Your task: Any image in the records is to be dropped, and everything else duplicated precisely.

Data to process:
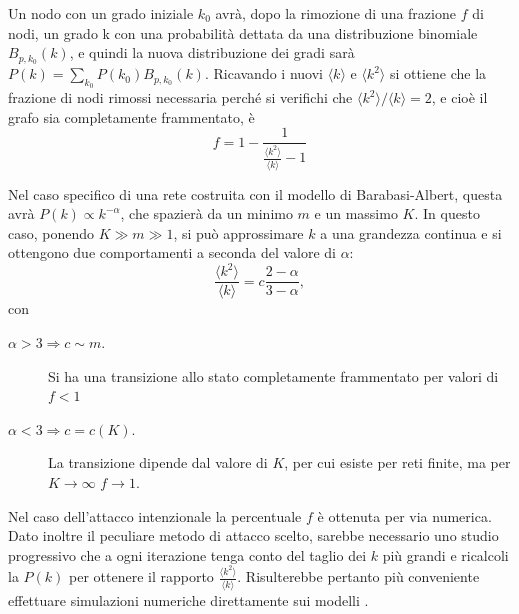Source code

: Un nodo con un grado iniziale $k_0$ avr\`a, dopo la rimozione di una frazione $f$ di nodi, un grado k con una probabilit\`a dettata da una distribuzione binomiale $B_{p,k_0}(k)$, e quindi la nuova distribuzione dei gradi sar\`a $P(k) = \sum_{k_0} P(k_0)B_{p,k_0}(k)$. Ricavando i nuovi $\langle k \rangle$ e $\langle k^2 \rangle$ si ottiene che la frazione di nodi rimossi necessaria perch\'e si verifichi che $\langle k^2\rangle/\langle k \rangle = 2$, e cio\`e il grafo sia completamente frammentato, \`e 
\begin{equation}
 \label{eq:criterionfreq}
 f = 1 - \frac{1}{\frac{\langle k^2 \rangle}{\langle k \rangle}-1}
\end{equation}

Nel caso specifico di una rete costruita con il modello di Barabasi-Albert, questa avr\`a $P(k)\propto k^{-\alpha}$, che spazier\`a da un minimo $m$ e un massimo $K$. In questo caso, ponendo $K\gg m \gg 1$, si pu\`o approssimare $k$ a una grandezza continua e si ottengono due comportamenti a seconda del valore di $\alpha$:
 \[\frac{\langle k^2\rangle}{\langle k \rangle} = c \frac{2-\alpha}{3-\alpha},\]
 con
\begin{description}
 \item[$\alpha > 3 \Rightarrow c\sim m.$] Si ha una transizione allo stato completamente frammentato per valori di $f<1$
 \item[$\alpha < 3 \Rightarrow c=c(K).$] La transizione dipende dal valore di $K$, per cui esiste per reti finite, ma per $K \rightarrow \infty$ $f\rightarrow1$.
\end{description}

Nel caso dell'attacco intenzionale la percentuale $f$ \`e ottenuta per via numerica. Dato inoltre il peculiare metodo di attacco scelto, sarebbe necessario uno studio progressivo che a ogni iterazione tenga conto del taglio dei $k$ pi\`u grandi e ricalcoli la $P(k)$ per ottenere il rapporto $\frac{\langle k^2 \rangle}{\langle k \rangle}$. Risulterebbe pertanto pi\`u conveniente effettuare simulazioni numeriche direttamente sui modelli \parencite{Cohen2001}.


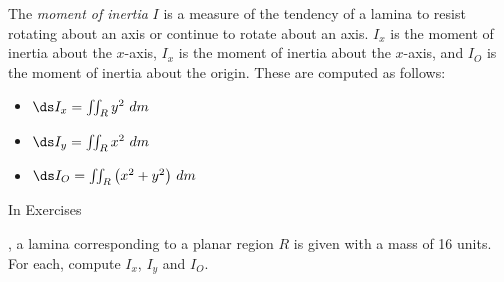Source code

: {The \textit{moment of inertia} $I$ is a measure of the tendency of a lamina to resist rotating about an axis or continue to rotate about an axis. $I_x$ is the moment of inertia about the $x$-axis, $I_x$ is the moment of inertia about the $x$-axis, and $I_O$ is the moment of inertia about the origin. These are computed as follows:
\begin{itemize}
	\item $\ds I_x = \iint_R y^2\ dm$
	\item	$\ds I_y = \iint_R x^2\ dm$
	\item	$\ds I_O = \iint_R \big(x^2+y^2\big)\ dm$
\end{itemize} \noindent In Exercises} 
{,  a lamina corresponding to a planar region $R$ is given with a mass of 16 units. For each, compute $I_x$, $I_y$ and $I_O$.
}
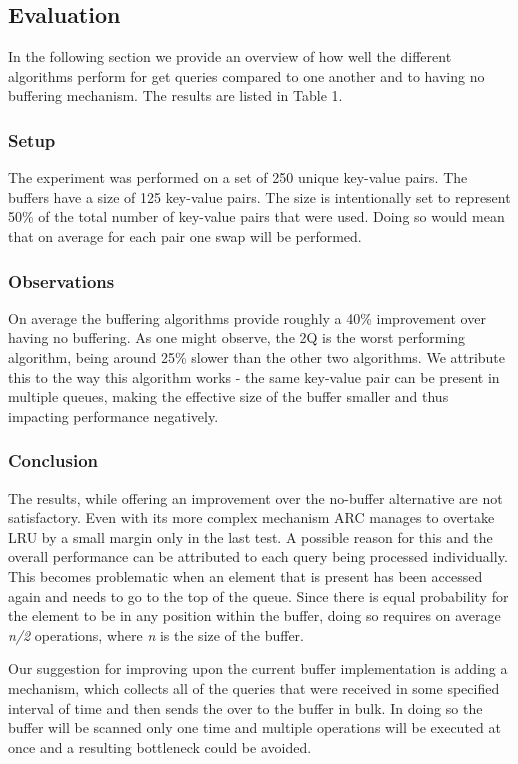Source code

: \documentclass[a4paper, twocolumn,11pt]{article}
\begin{document}
\subsection{Evaluation}
In the following section we provide an overview of how well the different algorithms perform for get queries compared to one another and to having no buffering mechanism. The results are listed in Table 1. 

\subsubsection{Setup}
The experiment was performed on a set of 250 unique key-value pairs. The buffers have a size of 125 key-value pairs. The size is intentionally set to represent 50\% of the total number of key-value pairs that were used. Doing so would mean that on average for each pair one swap will be performed.

\subsubsection{Observations}
On average the buffering algorithms provide roughly a 40\% improvement over having no buffering. As one might observe, the 2Q is the worst performing algorithm, being around 25\% slower than the other two algorithms. We attribute this to the way this algorithm works - the same key-value pair can be present in multiple queues, making the effective size of the buffer smaller and thus impacting performance negatively.

\subsubsection{Conclusion}
The results, while offering an improvement over the no-buffer alternative are not satisfactory. Even with its more complex mechanism ARC manages to overtake LRU by a small margin only in the last test. A possible reason for this and the overall performance can be attributed to each query being processed individually. This becomes problematic when an element that is present has been accessed again and needs to go to the top of the queue. Since there is equal probability for the element to be in any position within the buffer, doing so requires on average \textit{n/2} operations, where \textit{n} is the size of the buffer.

Our suggestion for improving upon the current buffer implementation is adding a mechanism, which collects all of the queries that were received in some specified interval of time and then sends the over to the buffer in bulk. In doing so the buffer will be scanned only one time and multiple operations will be executed at once and a resulting bottleneck could be avoided. 	
\end{document}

Solution for this task:
Source code

: Un nodo con un grado iniziale $k_0$ avr\`a, dopo la rimozione di una frazione $f$ di nodi, un grado k con una probabilit\`a dettata da una distribuzione binomiale $B_{p,k_0}(k)$, e quindi la nuova distribuzione dei gradi sar\`a $P(k) = \sum_{k_0} P(k_0)B_{p,k_0}(k)$. Ricavando i nuovi $\langle k \rangle$ e $\langle k^2 \rangle$ si ottiene che la frazione di nodi rimossi necessaria perch\'e si verifichi che $\langle k^2\rangle/\langle k \rangle = 2$, e cio\`e il grafo sia completamente frammentato, \`e 
\begin{equation}
 \label{eq:criterionfreq}
 f = 1 - \frac{1}{\frac{\langle k^2 \rangle}{\langle k \rangle}-1}
\end{equation}

Nel caso specifico di una rete costruita con il modello di Barabasi-Albert, questa avr\`a $P(k)\propto k^{-\alpha}$, che spazier\`a da un minimo $m$ e un massimo $K$. In questo caso, ponendo $K\gg m \gg 1$, si pu\`o approssimare $k$ a una grandezza continua e si ottengono due comportamenti a seconda del valore di $\alpha$:
 \[\frac{\langle k^2\rangle}{\langle k \rangle} = c \frac{2-\alpha}{3-\alpha},\]
 con
\begin{description}
 \item[$\alpha > 3 \Rightarrow c\sim m.$] Si ha una transizione allo stato completamente frammentato per valori di $f<1$
 \item[$\alpha < 3 \Rightarrow c=c(K).$] La transizione dipende dal valore di $K$, per cui esiste per reti finite, ma per $K \rightarrow \infty$ $f\rightarrow1$.
\end{description}

Nel caso dell'attacco intenzionale la percentuale $f$ \`e ottenuta per via numerica. Dato inoltre il peculiare metodo di attacco scelto, sarebbe necessario uno studio progressivo che a ogni iterazione tenga conto del taglio dei $k$ pi\`u grandi e ricalcoli la $P(k)$ per ottenere il rapporto $\frac{\langle k^2 \rangle}{\langle k \rangle}$. Risulterebbe pertanto pi\`u conveniente effettuare simulazioni numeriche direttamente sui modelli \parencite{Cohen2001}.


Source code

: {The \textit{moment of inertia} $I$ is a measure of the tendency of a lamina to resist rotating about an axis or continue to rotate about an axis. $I_x$ is the moment of inertia about the $x$-axis, $I_x$ is the moment of inertia about the $x$-axis, and $I_O$ is the moment of inertia about the origin. These are computed as follows:
\begin{itemize}
	\item $\ds I_x = \iint_R y^2\ dm$
	\item	$\ds I_y = \iint_R x^2\ dm$
	\item	$\ds I_O = \iint_R \big(x^2+y^2\big)\ dm$
\end{itemize} \noindent In Exercises} 
{,  a lamina corresponding to a planar region $R$ is given with a mass of 16 units. For each, compute $I_x$, $I_y$ and $I_O$.
}
Source code

: \documentclass[a4paper, twocolumn,11pt]{article}
\begin{document}
\subsection{Evaluation}
In the following section we provide an overview of how well the different algorithms perform for get queries compared to one another and to having no buffering mechanism. The results are listed in Table 1. 

\subsubsection{Setup}
The experiment was performed on a set of 250 unique key-value pairs. The buffers have a size of 125 key-value pairs. The size is intentionally set to represent 50\% of the total number of key-value pairs that were used. Doing so would mean that on average for each pair one swap will be performed.

\subsubsection{Observations}
On average the buffering algorithms provide roughly a 40\% improvement over having no buffering. As one might observe, the 2Q is the worst performing algorithm, being around 25\% slower than the other two algorithms. We attribute this to the way this algorithm works - the same key-value pair can be present in multiple queues, making the effective size of the buffer smaller and thus impacting performance negatively.

\subsubsection{Conclusion}
The results, while offering an improvement over the no-buffer alternative are not satisfactory. Even with its more complex mechanism ARC manages to overtake LRU by a small margin only in the last test. A possible reason for this and the overall performance can be attributed to each query being processed individually. This becomes problematic when an element that is present has been accessed again and needs to go to the top of the queue. Since there is equal probability for the element to be in any position within the buffer, doing so requires on average \textit{n/2} operations, where \textit{n} is the size of the buffer.

Our suggestion for improving upon the current buffer implementation is adding a mechanism, which collects all of the queries that were received in some specified interval of time and then sends the over to the buffer in bulk. In doing so the buffer will be scanned only one time and multiple operations will be executed at once and a resulting bottleneck could be avoided. 	
\end{document}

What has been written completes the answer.